Teens win prize for their 'instant' African beer
Two enterprising Eastern Cape high school pupils have found a novel way to make umqombothi ferment faster using bananas.
Nomawethu Kondile and Chwayita Gula, Grade 11 pupils at Nathaniel Nyaluza High School in Grahamstown, have eliminated the use of a thick cloth or blanket to cover the calabash used to brew umqombothi in order to help the beer ferment timeously.
Nomawethu and Chwayita, both 17, won bronze in the food science, food technology and healthy eating senior category at this year's Eskom Expo for Young Scientists on Friday.
Their project, titled A More Efficient Way To Make Umqombothi (African beer) Ferment Faster, was among hundreds on show at the Birchwood Hotel and Conference Centre over three days.
Nomawethu said at her home it usually took two days for umqombothi to ferment, an indication that the brew was ready to be served.
"We will tell neighbours about our project. At other homes it took up to five days for it to ferment," she said.
Explaining how their method worked, Nomawethu said they sliced ripe bananas after mixing the ingredients used to brew umqombothi.
"We used a 10-litre container but we poured the contents into two-litre jugs and placed them on top of the sliced bananas without peeling them.

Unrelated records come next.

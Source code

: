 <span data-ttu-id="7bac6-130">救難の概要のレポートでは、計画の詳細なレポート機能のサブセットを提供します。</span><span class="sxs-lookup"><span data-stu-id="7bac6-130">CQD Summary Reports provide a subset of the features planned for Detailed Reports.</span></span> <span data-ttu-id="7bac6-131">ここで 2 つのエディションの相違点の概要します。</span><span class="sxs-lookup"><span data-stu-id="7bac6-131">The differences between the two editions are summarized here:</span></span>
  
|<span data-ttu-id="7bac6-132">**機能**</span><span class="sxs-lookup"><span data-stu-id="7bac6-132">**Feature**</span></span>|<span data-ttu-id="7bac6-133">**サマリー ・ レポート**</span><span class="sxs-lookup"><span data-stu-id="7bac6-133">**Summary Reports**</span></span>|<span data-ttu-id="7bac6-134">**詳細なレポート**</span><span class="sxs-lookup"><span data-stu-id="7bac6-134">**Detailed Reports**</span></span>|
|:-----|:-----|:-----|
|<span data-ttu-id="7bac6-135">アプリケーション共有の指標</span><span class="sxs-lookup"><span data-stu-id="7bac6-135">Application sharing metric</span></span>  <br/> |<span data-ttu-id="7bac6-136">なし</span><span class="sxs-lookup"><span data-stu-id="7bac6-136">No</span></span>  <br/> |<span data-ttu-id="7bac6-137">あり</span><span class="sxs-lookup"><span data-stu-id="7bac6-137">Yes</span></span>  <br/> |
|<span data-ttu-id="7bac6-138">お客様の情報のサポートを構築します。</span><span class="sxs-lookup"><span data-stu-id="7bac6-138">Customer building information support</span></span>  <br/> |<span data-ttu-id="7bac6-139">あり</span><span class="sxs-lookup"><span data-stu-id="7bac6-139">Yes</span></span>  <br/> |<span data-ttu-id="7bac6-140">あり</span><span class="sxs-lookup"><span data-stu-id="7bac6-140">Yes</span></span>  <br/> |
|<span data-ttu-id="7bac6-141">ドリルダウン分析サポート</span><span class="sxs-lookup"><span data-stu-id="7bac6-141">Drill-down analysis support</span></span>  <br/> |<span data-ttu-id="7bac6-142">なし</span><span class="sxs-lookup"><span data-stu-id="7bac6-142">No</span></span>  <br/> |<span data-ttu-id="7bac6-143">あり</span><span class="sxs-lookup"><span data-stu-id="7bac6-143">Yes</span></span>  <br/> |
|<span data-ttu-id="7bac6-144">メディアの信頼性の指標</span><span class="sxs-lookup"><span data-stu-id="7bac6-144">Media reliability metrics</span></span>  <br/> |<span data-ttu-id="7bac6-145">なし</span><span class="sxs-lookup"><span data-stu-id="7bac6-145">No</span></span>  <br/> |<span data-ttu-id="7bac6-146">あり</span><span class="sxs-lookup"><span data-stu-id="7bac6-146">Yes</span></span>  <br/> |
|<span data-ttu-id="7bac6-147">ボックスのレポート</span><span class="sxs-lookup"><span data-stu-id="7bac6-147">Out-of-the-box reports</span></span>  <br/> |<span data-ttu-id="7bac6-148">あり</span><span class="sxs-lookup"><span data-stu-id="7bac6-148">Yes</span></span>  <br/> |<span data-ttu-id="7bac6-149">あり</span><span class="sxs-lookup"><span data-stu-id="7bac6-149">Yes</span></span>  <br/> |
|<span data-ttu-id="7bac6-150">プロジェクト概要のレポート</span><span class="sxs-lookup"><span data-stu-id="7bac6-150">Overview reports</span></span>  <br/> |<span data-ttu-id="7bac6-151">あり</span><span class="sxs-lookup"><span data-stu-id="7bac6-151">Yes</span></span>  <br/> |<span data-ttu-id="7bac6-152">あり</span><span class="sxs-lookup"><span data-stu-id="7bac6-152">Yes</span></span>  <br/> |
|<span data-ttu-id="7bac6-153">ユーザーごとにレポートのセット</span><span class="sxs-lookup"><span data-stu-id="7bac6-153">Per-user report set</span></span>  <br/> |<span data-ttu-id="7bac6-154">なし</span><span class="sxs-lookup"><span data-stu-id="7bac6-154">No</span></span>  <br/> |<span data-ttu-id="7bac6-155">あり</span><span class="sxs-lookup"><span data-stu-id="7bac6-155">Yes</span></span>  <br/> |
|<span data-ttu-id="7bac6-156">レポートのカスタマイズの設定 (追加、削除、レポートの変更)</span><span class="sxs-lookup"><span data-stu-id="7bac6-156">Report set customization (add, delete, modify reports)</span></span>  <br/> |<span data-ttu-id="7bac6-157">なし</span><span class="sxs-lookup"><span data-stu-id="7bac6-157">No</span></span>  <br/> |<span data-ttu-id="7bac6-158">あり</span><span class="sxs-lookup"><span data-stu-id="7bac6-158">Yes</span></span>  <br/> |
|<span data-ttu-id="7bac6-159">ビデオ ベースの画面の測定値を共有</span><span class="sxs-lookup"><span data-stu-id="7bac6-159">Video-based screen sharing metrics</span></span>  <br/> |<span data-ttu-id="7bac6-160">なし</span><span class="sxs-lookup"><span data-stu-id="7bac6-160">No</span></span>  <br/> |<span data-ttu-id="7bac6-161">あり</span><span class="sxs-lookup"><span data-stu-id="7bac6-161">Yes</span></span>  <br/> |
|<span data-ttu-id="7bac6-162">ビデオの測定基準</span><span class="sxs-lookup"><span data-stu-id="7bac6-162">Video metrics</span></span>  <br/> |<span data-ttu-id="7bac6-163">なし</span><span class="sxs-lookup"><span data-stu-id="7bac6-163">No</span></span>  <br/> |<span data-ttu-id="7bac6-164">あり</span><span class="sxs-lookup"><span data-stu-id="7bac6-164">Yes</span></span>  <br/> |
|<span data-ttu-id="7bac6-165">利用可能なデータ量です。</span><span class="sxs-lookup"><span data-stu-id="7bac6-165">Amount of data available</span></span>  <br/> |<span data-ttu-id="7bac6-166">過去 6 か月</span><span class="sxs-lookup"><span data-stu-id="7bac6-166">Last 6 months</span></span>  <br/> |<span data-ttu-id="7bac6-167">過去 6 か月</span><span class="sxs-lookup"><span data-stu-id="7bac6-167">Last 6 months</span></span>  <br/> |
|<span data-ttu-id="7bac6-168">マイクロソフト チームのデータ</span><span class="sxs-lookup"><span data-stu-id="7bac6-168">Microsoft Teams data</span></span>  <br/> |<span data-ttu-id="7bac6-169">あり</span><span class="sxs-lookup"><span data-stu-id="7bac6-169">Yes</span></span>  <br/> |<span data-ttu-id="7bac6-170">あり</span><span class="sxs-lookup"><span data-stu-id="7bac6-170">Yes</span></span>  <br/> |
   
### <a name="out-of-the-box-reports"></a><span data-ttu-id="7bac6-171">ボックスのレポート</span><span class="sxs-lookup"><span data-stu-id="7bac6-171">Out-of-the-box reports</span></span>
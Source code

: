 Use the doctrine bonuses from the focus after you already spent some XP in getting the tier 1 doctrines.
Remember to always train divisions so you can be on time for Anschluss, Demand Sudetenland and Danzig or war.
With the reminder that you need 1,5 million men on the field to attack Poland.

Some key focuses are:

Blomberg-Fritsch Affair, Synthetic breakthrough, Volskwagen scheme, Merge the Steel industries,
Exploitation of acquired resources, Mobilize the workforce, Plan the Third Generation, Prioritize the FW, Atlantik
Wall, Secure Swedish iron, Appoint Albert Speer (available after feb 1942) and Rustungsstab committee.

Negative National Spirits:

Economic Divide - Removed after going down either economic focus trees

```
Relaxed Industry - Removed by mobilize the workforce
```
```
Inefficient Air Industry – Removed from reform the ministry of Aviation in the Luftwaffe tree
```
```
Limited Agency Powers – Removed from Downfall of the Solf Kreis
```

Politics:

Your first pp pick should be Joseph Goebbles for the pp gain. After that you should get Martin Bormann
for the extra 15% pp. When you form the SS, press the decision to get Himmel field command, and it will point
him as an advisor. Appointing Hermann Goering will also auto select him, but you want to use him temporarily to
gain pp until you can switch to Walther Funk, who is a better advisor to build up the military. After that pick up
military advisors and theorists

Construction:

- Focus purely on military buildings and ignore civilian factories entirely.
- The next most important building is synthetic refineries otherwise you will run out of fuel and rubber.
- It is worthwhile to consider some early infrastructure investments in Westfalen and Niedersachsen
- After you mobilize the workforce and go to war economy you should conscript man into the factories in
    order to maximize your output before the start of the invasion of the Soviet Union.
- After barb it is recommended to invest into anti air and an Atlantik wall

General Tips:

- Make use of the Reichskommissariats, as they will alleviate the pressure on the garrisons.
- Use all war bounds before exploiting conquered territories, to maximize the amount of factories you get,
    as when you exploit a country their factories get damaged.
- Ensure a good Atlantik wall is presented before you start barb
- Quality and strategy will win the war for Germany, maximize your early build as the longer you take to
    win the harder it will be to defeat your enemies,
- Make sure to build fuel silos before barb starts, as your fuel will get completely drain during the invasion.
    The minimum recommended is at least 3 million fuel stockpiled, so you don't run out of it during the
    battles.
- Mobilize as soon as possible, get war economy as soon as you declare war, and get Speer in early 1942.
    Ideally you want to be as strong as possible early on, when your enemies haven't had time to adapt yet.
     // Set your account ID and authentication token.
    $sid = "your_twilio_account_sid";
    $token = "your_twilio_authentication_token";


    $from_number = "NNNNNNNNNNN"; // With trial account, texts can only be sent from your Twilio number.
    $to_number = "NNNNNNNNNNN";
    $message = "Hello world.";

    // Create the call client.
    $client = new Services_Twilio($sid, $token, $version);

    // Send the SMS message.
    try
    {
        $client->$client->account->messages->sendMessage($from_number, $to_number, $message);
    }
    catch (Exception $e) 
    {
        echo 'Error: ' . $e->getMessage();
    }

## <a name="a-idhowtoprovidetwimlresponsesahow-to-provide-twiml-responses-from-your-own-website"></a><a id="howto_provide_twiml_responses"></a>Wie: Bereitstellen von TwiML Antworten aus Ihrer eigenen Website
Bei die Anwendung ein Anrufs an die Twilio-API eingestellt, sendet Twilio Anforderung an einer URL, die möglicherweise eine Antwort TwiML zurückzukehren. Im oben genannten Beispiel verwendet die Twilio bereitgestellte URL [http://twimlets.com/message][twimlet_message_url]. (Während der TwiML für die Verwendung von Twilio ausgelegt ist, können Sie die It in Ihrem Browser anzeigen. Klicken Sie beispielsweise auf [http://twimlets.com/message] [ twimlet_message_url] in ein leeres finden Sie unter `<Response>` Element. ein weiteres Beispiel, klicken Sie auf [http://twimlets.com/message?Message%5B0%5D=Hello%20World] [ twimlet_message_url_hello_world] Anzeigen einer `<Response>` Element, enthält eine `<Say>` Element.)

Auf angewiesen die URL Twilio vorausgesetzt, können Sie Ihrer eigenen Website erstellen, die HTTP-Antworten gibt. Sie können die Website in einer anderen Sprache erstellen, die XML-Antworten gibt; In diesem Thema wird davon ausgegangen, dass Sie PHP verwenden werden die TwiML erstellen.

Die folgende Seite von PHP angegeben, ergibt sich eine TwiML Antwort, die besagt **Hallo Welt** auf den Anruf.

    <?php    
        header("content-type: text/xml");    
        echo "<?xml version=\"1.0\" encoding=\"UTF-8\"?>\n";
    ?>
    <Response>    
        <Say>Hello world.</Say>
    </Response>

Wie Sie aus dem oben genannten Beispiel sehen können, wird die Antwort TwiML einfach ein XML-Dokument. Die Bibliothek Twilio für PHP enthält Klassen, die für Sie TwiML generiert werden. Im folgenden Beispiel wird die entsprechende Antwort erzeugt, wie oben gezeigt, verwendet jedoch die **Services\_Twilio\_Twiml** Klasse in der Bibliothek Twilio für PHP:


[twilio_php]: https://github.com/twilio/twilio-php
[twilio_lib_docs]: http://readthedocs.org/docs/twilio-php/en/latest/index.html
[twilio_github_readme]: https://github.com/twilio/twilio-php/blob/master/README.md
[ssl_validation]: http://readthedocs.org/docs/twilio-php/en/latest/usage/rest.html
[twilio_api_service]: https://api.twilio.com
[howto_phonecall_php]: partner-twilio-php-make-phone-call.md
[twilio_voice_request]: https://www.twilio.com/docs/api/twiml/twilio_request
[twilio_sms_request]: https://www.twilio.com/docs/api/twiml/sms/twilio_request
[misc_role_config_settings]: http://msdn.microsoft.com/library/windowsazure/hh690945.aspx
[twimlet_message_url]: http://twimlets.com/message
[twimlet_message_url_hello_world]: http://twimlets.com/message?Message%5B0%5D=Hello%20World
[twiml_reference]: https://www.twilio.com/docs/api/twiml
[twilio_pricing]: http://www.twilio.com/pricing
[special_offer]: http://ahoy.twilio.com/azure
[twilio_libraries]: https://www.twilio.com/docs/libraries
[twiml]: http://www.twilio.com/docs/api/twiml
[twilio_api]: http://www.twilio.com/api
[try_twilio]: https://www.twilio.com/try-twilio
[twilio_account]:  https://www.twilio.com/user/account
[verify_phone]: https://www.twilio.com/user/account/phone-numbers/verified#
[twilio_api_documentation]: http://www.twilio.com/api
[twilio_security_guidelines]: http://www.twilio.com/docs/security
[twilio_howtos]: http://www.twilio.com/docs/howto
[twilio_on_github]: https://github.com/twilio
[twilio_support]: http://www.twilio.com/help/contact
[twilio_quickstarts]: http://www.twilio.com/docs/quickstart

The containers were left open and the umqombothi fermented in three hours."
The teenagers said they stumbled upon the idea while reading their life sciences textbook, which revealed that the fermentation process could be assisted by bananas.
Nomawethu said in Italy the fermentation process is done using rotten bananas but they decided against this method.
According to Chwayita, they knew the experiment they started in May was successful when brown bubbles began showing on their brew.
"Brewing umqombothi takes too much time and sometimes delays traditional ceremonies," she said.
Nomawethu added that in some cases traditional ceremonies are delayed or even cancelled due to lengthy fermentation.
"It's a waste of money as the ingredients used must be thrown away," she said.
Of the six subjects they are doing at school, Chwayita said she preferred physics while Nomawethu enjoys maths.
When Nathaniel Nyaluza High School reopens after the spring holidays today, the duo will inform principal Zakunzima Tyala of their part in fulfilling the school's motto "Thina sisukile saphakama (we have risen up)".